Only the records, repeated exactly, should make up the response.

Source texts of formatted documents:
--- --- ---

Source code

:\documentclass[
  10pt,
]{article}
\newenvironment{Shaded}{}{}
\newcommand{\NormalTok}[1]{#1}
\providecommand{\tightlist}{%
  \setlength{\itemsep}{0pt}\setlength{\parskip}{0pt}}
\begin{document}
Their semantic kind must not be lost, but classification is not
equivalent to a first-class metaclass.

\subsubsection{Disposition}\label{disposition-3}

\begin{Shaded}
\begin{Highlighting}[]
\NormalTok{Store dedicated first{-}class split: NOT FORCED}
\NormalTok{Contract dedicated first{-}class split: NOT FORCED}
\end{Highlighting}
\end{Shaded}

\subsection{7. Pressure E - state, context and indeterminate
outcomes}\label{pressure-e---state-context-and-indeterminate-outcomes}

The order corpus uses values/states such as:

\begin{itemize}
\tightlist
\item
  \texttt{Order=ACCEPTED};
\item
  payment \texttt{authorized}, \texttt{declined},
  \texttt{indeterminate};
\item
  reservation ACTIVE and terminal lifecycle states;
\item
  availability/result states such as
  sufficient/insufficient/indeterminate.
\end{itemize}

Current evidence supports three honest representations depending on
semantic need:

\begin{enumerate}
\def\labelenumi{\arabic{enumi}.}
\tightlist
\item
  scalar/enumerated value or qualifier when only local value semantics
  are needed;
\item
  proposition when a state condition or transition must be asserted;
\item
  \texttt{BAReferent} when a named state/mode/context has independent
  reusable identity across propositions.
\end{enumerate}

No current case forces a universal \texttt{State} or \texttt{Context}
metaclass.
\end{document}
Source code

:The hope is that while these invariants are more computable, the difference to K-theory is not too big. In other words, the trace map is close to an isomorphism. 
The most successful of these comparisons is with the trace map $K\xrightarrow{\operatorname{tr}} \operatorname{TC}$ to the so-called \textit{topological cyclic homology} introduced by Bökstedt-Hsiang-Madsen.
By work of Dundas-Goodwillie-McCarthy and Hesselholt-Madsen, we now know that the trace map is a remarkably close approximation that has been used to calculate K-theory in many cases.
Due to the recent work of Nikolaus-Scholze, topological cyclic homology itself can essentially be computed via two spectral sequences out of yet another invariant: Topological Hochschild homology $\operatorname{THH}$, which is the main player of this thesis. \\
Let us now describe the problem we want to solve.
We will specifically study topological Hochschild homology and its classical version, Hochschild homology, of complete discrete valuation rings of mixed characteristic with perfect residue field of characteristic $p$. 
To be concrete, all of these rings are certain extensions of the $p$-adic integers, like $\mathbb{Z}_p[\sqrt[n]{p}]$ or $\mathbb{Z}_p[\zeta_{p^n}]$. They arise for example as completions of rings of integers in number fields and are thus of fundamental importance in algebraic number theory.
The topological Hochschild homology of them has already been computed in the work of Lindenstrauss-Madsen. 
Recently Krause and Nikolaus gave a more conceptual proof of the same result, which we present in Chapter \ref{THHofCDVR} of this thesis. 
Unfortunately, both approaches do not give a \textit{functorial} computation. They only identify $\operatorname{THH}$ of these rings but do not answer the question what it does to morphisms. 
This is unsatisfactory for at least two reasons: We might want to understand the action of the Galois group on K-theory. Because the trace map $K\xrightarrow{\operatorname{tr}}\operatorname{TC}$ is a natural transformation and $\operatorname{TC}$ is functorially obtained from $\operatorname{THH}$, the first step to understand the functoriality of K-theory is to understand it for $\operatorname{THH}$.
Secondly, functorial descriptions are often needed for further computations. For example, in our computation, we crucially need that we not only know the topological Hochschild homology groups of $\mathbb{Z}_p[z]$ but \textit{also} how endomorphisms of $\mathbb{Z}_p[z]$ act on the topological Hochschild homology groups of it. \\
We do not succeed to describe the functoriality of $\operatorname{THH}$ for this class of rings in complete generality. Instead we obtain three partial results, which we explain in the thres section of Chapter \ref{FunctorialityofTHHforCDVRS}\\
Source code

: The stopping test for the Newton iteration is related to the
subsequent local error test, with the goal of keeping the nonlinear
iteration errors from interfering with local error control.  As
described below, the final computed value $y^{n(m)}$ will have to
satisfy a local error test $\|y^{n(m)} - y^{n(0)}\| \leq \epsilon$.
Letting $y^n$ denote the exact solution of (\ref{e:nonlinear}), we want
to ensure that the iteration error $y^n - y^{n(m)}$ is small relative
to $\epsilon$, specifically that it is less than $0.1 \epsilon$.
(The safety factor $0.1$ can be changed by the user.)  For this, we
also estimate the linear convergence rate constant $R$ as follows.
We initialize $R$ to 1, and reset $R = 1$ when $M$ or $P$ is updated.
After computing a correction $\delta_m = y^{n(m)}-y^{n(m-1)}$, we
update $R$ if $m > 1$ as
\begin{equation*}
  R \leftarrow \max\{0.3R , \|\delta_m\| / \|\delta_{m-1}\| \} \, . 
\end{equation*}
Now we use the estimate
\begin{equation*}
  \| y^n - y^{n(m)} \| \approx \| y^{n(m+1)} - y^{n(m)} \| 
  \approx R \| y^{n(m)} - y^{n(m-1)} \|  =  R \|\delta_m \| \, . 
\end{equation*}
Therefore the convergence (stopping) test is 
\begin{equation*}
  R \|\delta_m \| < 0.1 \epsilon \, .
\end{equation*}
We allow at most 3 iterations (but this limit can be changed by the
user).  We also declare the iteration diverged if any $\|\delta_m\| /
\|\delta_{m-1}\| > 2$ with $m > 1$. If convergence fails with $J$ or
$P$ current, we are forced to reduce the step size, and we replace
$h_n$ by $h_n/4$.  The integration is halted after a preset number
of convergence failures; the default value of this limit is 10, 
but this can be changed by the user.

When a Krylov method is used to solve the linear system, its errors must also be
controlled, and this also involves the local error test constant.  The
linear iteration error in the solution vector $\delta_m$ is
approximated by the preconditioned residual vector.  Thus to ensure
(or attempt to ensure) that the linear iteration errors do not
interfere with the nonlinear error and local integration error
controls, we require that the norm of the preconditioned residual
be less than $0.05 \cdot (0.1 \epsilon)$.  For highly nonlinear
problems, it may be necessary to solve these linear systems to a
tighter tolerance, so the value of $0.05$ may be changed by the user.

--- --- ---

Problem solution:
Source code

:\documentclass[
  10pt,
]{article}
\newenvironment{Shaded}{}{}
\newcommand{\NormalTok}[1]{#1}
\providecommand{\tightlist}{%
  \setlength{\itemsep}{0pt}\setlength{\parskip}{0pt}}
\begin{document}
Their semantic kind must not be lost, but classification is not
equivalent to a first-class metaclass.

\subsubsection{Disposition}\label{disposition-3}

\begin{Shaded}
\begin{Highlighting}[]
\NormalTok{Store dedicated first{-}class split: NOT FORCED}
\NormalTok{Contract dedicated first{-}class split: NOT FORCED}
\end{Highlighting}
\end{Shaded}

\subsection{7. Pressure E - state, context and indeterminate
outcomes}\label{pressure-e---state-context-and-indeterminate-outcomes}

The order corpus uses values/states such as:

\begin{itemize}
\tightlist
\item
  \texttt{Order=ACCEPTED};
\item
  payment \texttt{authorized}, \texttt{declined},
  \texttt{indeterminate};
\item
  reservation ACTIVE and terminal lifecycle states;
\item
  availability/result states such as
  sufficient/insufficient/indeterminate.
\end{itemize}

Current evidence supports three honest representations depending on
semantic need:

\begin{enumerate}
\def\labelenumi{\arabic{enumi}.}
\tightlist
\item
  scalar/enumerated value or qualifier when only local value semantics
  are needed;
\item
  proposition when a state condition or transition must be asserted;
\item
  \texttt{BAReferent} when a named state/mode/context has independent
  reusable identity across propositions.
\end{enumerate}

No current case forces a universal \texttt{State} or \texttt{Context}
metaclass.
\end{document}
Source code

:The hope is that while these invariants are more computable, the difference to K-theory is not too big. In other words, the trace map is close to an isomorphism. 
The most successful of these comparisons is with the trace map $K\xrightarrow{\operatorname{tr}} \operatorname{TC}$ to the so-called \textit{topological cyclic homology} introduced by Bökstedt-Hsiang-Madsen.
By work of Dundas-Goodwillie-McCarthy and Hesselholt-Madsen, we now know that the trace map is a remarkably close approximation that has been used to calculate K-theory in many cases.
Due to the recent work of Nikolaus-Scholze, topological cyclic homology itself can essentially be computed via two spectral sequences out of yet another invariant: Topological Hochschild homology $\operatorname{THH}$, which is the main player of this thesis. \\
Let us now describe the problem we want to solve.
We will specifically study topological Hochschild homology and its classical version, Hochschild homology, of complete discrete valuation rings of mixed characteristic with perfect residue field of characteristic $p$. 
To be concrete, all of these rings are certain extensions of the $p$-adic integers, like $\mathbb{Z}_p[\sqrt[n]{p}]$ or $\mathbb{Z}_p[\zeta_{p^n}]$. They arise for example as completions of rings of integers in number fields and are thus of fundamental importance in algebraic number theory.
The topological Hochschild homology of them has already been computed in the work of Lindenstrauss-Madsen. 
Recently Krause and Nikolaus gave a more conceptual proof of the same result, which we present in Chapter \ref{THHofCDVR} of this thesis. 
Unfortunately, both approaches do not give a \textit{functorial} computation. They only identify $\operatorname{THH}$ of these rings but do not answer the question what it does to morphisms. 
This is unsatisfactory for at least two reasons: We might want to understand the action of the Galois group on K-theory. Because the trace map $K\xrightarrow{\operatorname{tr}}\operatorname{TC}$ is a natural transformation and $\operatorname{TC}$ is functorially obtained from $\operatorname{THH}$, the first step to understand the functoriality of K-theory is to understand it for $\operatorname{THH}$.
Secondly, functorial descriptions are often needed for further computations. For example, in our computation, we crucially need that we not only know the topological Hochschild homology groups of $\mathbb{Z}_p[z]$ but \textit{also} how endomorphisms of $\mathbb{Z}_p[z]$ act on the topological Hochschild homology groups of it. \\
We do not succeed to describe the functoriality of $\operatorname{THH}$ for this class of rings in complete generality. Instead we obtain three partial results, which we explain in the thres section of Chapter \ref{FunctorialityofTHHforCDVRS}\\
Source code

: The stopping test for the Newton iteration is related to the
subsequent local error test, with the goal of keeping the nonlinear
iteration errors from interfering with local error control.  As
described below, the final computed value $y^{n(m)}$ will have to
satisfy a local error test $\|y^{n(m)} - y^{n(0)}\| \leq \epsilon$.
Letting $y^n$ denote the exact solution of (\ref{e:nonlinear}), we want
to ensure that the iteration error $y^n - y^{n(m)}$ is small relative
to $\epsilon$, specifically that it is less than $0.1 \epsilon$.
(The safety factor $0.1$ can be changed by the user.)  For this, we
also estimate the linear convergence rate constant $R$ as follows.
We initialize $R$ to 1, and reset $R = 1$ when $M$ or $P$ is updated.
After computing a correction $\delta_m = y^{n(m)}-y^{n(m-1)}$, we
update $R$ if $m > 1$ as
\begin{equation*}
  R \leftarrow \max\{0.3R , \|\delta_m\| / \|\delta_{m-1}\| \} \, . 
\end{equation*}
Now we use the estimate
\begin{equation*}
  \| y^n - y^{n(m)} \| \approx \| y^{n(m+1)} - y^{n(m)} \| 
  \approx R \| y^{n(m)} - y^{n(m-1)} \|  =  R \|\delta_m \| \, . 
\end{equation*}
Therefore the convergence (stopping) test is 
\begin{equation*}
  R \|\delta_m \| < 0.1 \epsilon \, .
\end{equation*}
We allow at most 3 iterations (but this limit can be changed by the
user).  We also declare the iteration diverged if any $\|\delta_m\| /
\|\delta_{m-1}\| > 2$ with $m > 1$. If convergence fails with $J$ or
$P$ current, we are forced to reduce the step size, and we replace
$h_n$ by $h_n/4$.  The integration is halted after a preset number
of convergence failures; the default value of this limit is 10, 
but this can be changed by the user.

When a Krylov method is used to solve the linear system, its errors must also be
controlled, and this also involves the local error test constant.  The
linear iteration error in the solution vector $\delta_m$ is
approximated by the preconditioned residual vector.  Thus to ensure
(or attempt to ensure) that the linear iteration errors do not
interfere with the nonlinear error and local integration error
controls, we require that the norm of the preconditioned residual
be less than $0.05 \cdot (0.1 \epsilon)$.  For highly nonlinear
problems, it may be necessary to solve these linear systems to a
tighter tolerance, so the value of $0.05$ may be changed by the user.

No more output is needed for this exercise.